July 25, 1995.*100 David G. Webbert, Law Offices of Philip Johnson, Augusta, ME and Bennett H. Klein, Gay & Lesbian Advocates & Defenders Aids Law Project, Boston, MA, for plaintiff.
John W. McCarthy, Rudman & Winchell, Bangor, ME and Charles E. Gilbert III, Gilbert Law Offices, P.A., Bangor, ME, for defendant.

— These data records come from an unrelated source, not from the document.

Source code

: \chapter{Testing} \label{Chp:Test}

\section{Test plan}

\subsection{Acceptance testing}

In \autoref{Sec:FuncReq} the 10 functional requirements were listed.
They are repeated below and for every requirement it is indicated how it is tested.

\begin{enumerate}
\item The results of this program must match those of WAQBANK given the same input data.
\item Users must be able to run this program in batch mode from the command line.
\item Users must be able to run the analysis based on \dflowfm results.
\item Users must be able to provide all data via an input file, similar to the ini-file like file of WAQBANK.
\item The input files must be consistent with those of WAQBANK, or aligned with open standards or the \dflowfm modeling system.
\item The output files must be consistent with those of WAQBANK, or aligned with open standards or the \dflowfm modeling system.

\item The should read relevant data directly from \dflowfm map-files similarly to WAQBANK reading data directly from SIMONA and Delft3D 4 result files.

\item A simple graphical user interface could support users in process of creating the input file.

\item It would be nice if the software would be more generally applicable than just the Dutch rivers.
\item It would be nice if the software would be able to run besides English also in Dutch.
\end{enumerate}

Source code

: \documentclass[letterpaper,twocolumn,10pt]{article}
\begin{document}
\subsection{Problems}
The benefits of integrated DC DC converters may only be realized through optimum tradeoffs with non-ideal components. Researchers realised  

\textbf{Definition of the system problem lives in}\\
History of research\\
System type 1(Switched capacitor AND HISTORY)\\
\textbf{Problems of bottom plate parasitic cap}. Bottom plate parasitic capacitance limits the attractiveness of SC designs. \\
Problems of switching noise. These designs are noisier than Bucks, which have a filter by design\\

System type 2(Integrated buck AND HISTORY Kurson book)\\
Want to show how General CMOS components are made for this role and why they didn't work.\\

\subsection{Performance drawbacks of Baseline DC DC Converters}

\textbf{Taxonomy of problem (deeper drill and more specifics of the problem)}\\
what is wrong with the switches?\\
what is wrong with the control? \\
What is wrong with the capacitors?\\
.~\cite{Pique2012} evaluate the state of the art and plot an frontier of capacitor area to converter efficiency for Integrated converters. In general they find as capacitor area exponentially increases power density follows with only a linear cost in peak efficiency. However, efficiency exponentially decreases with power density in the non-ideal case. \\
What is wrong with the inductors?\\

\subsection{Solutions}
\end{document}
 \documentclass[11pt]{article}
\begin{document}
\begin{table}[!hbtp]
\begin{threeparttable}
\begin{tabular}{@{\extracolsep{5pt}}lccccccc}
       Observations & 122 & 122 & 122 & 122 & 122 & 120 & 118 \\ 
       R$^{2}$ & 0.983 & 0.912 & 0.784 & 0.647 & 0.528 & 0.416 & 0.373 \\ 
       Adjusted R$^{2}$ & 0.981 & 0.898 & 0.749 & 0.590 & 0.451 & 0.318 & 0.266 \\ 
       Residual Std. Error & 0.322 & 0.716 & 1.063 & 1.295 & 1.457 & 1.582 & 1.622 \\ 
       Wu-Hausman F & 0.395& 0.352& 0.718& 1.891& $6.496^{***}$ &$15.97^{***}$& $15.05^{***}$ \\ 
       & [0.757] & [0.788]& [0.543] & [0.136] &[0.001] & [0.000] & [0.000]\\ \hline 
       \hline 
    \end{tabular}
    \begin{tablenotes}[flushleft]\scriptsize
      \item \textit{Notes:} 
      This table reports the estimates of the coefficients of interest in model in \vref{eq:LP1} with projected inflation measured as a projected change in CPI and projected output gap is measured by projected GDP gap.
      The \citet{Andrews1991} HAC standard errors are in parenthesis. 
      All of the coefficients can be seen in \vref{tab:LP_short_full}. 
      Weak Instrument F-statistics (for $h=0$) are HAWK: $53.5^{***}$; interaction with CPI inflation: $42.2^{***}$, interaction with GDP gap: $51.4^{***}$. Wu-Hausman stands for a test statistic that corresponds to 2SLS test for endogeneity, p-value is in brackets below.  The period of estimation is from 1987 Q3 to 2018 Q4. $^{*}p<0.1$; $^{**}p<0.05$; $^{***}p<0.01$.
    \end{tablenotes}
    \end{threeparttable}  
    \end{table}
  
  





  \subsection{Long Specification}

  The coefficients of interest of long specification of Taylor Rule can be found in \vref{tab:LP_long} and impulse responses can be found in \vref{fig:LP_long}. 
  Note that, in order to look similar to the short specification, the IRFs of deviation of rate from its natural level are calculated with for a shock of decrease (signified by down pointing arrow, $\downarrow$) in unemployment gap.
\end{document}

ORDER DENYING PLAINTIFF'S MOTION TO AMEND HER COMPLAINT
BRODY, District Judge.
Plaintiff Sidney Abbott moves to amend her complaint in her action against Defendant Dr. Randon Bragdon alleging discrimination in violation of the Americans with Disabilities Act ("ADA") and the Maine Human Rights Act ("MHRA"). Until now, Abbott's complaint has included a claim for civil penal damages asserted pursuant to 5 M.R.S.A. § 4613(2)(B)(7). She now moves to amend her Complaint in order to withdraw that claim. For the reasons that follow, Plaintiff's Motion to Amend is denied.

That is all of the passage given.